Thing 10: Visualise your Data
Visualisation can be effective when communicating complex research. Data visualisations – which may take the form of charts or graphs, diagrams, images, animations and infographics – can be a powerful way of synthesising your research, and representing it in a way that’s understandable even to a non-expert audience.
- Purpose: will the visualisation actually allow for a meaningful representation of the data, or will it be “pretty” but without adding any value to the interpretation of your research?
- Audience: what are your audience’s requirements, how will they access the visualisation, and which part of your data is most relevant to them?
- Data: What kind of data are you trying to visualise? This will inform what kind of visualisation lends itself, and how this is best displayed.
- Format: e.g. print, online, static, active… the format will depend on the target audience, and the data to be visualised.

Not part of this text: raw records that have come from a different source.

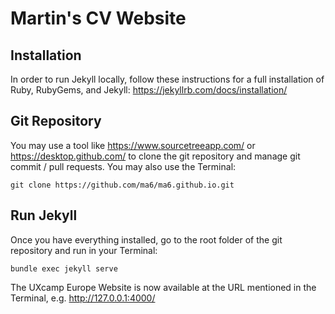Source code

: # Martin's CV Website

## Installation

In order to run Jekyll locally, follow these instructions for a full installation of Ruby, RubyGems, and Jekyll: https://jekyllrb.com/docs/installation/

## Git Repository

You may use a tool like https://www.sourcetreeapp.com/ or https://desktop.github.com/ to clone the git repository and manage git commit / pull requests. You may also use the Terminal:

```git clone https://github.com/ma6/ma6.github.io.git```

## Run Jekyll

Once you have everything installed, go to the root folder of the git repository and run in your Terminal:

```bundle exec jekyll serve```

The UXcamp Europe Website is now available at the URL mentioned in the Terminal, e.g. http://127.0.0.1:4000/
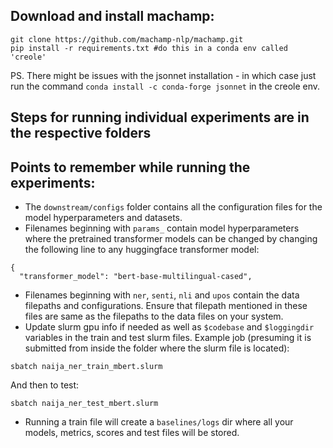 ## Download and install machamp:

```
git clone https://github.com/machamp-nlp/machamp.git
pip install -r requirements.txt #do this in a conda env called 'creole'
```
PS. There might be issues with the jsonnet installation - in which case just run the command `conda install -c conda-forge jsonnet` in the creole env.

## Steps for running individual experiments are in the respective folders

## Points to remember while running the experiments:
- The `downstream/configs` folder contains all the configuration files for the model hyperparameters and datasets. 
- Filenames beginning with `params_` contain model hyperparameters where the pretrained transformer models can be changed by changing the following line to any huggingface transformer model:
```
{
  "transformer_model": "bert-base-multilingual-cased",
```
- Filenames beginning with `ner`, `senti`, `nli` and `upos` contain the data filepaths and configurations. Ensure that filepath mentioned in these files are same as the filepaths to the data files on your system.
- Update slurm gpu info if needed as well as `$codebase` and `$loggingdir` variables in the train and test slurm files. Example job (presuming it is submitted from inside the folder where the slurm file is located):
```
sbatch naija_ner_train_mbert.slurm
```
And then to test:
```
sbatch naija_ner_test_mbert.slurm
```
- Running a train file will create a `baselines/logs` dir where all your models, metrics, scores and test files will be stored.

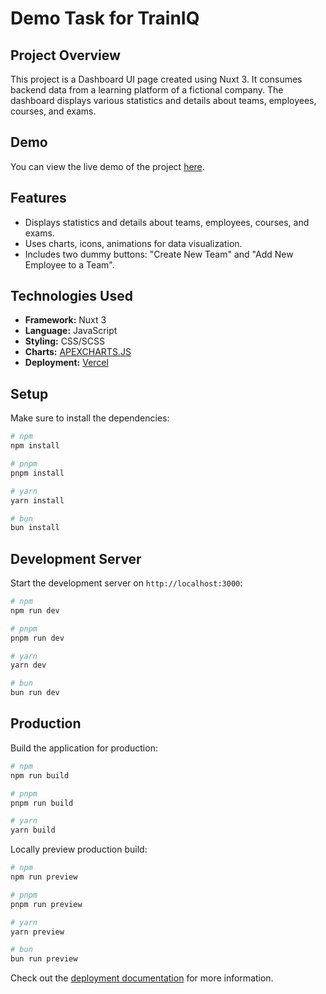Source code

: # Demo Task for TrainIQ

## Project Overview

This project is a Dashboard UI page created using Nuxt 3. It consumes backend data from a learning platform of a fictional company. The dashboard displays various statistics and details about teams, employees, courses, and exams.

## Demo

You can view the live demo of the project [here](https://train-iq-otrb.vercel.app/).

## Features

- Displays statistics and details about teams, employees, courses, and exams.
- Uses charts, icons, animations for data visualization.
- Includes two dummy buttons: "Create New Team" and "Add New Employee to a Team".

## Technologies Used

- **Framework:** Nuxt 3
- **Language:** JavaScript
- **Styling:** CSS/SCSS
- **Charts:** [APEXCHARTS.JS](https://apexcharts.com/)
- **Deployment:** [Vercel](https://vercel.com/)



## Setup

Make sure to install the dependencies:

```bash
# npm
npm install

# pnpm
pnpm install

# yarn
yarn install

# bun
bun install
```

## Development Server

Start the development server on `http://localhost:3000`:

```bash
# npm
npm run dev

# pnpm
pnpm run dev

# yarn
yarn dev

# bun
bun run dev
```

## Production

Build the application for production:

```bash
# npm
npm run build

# pnpm
pnpm run build

# yarn
yarn build

```

Locally preview production build:

```bash
# npm
npm run preview

# pnpm
pnpm run preview

# yarn
yarn preview

# bun
bun run preview
```

Check out the [deployment documentation](https://nuxt.com/docs/getting-started/deployment) for more information.
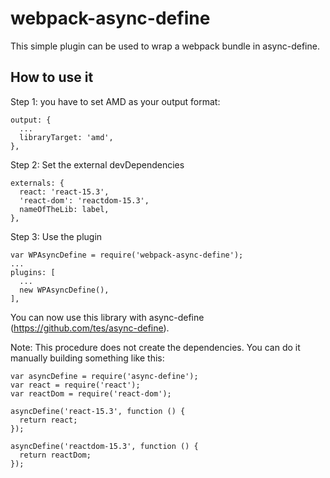 webpack-async-define
====================
This simple plugin can be used to wrap a webpack bundle in async-define.

How to use it
-------------
Step 1: you have to set AMD as your output format:
```
output: {
  ...
  libraryTarget: 'amd',
},
```
Step 2: Set the external devDependencies
```
externals: {
  react: 'react-15.3',
  'react-dom': 'reactdom-15.3',
  nameOfTheLib: label,
},
```
Step 3: Use the plugin
```
var WPAsyncDefine = require('webpack-async-define');
...
plugins: [
  ...
  new WPAsyncDefine(),
],
```

You can now use this library with async-define (https://github.com/tes/async-define).

Note: This procedure does not create the dependencies. You can do it manually building something like this:
```
var asyncDefine = require('async-define');
var react = require('react');
var reactDom = require('react-dom');

asyncDefine('react-15.3', function () {
  return react;
});

asyncDefine('reactdom-15.3', function () {
  return reactDom;
});
```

- Tools: what tools are you already familiar with – will they “do the job”? Are you prepared to invest time if you need to upskill yourself to produce a certain type of visualisation? Make sure to consider the purpose of your visualisation first!
In our 2014 post on data visualisation tools, we introduced Tableau Public, Gapminder and Google Public Data Explorer. Not quite what you are looking for? Here are some more options:
- Plotly: an online data analytics and visualisation tool.
- Carto: an easy-to-use online, open source mapping tool.
- Gephi: open-source software for visualising and analysing large network graphs. It can be used to explore, analyse, manipulate and export different types of graphs. Provides useful documentation such as the Quick start guide.
- Power BI: an online data analytics and visualisation service. Designed for use with dynamic data feeds and large datasets. Easy-to-use dashboards, interactive reports, and lots of user help. Uni Melb staff can access PowerBi via Office 365. Compare the features of Power BI Free and Pro versions.
- ConneX: Contextual Network Explorer: networking tool produced by the eScholarship Research Centre (eSRC) at the University of Melbourne.
Another initiative, AURIN (led by the University of Melbourne) offers tools as well as open access to data from more than 60 institutions and data providers.
- The University of Sydney’s Library Guide “Data Analysis and Visualisation” offers a great introduction to data visualisation.
- Check upcoming workshop dates for training sessions run by Research Platform Services on some of the tools introduced in this post.